[Records excerpted from a collection]
▼
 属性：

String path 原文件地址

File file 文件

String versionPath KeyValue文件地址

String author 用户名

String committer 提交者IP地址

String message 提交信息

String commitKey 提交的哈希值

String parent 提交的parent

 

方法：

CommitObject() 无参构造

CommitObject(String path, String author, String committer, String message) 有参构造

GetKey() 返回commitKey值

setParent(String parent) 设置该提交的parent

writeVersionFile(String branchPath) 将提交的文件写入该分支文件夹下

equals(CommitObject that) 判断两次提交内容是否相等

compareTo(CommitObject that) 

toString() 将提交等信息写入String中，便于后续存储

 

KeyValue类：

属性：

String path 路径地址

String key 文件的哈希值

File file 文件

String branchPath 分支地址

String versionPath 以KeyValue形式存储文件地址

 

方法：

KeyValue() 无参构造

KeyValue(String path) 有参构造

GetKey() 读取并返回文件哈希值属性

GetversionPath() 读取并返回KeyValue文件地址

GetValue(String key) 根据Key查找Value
▲
Problem requirements |
Scan the entries above for the word "that", then copy every line in which it occurs.

Answer for this exercise |
equals(CommitObject that) 判断两次提交内容是否相等
compareTo(CommitObject that) 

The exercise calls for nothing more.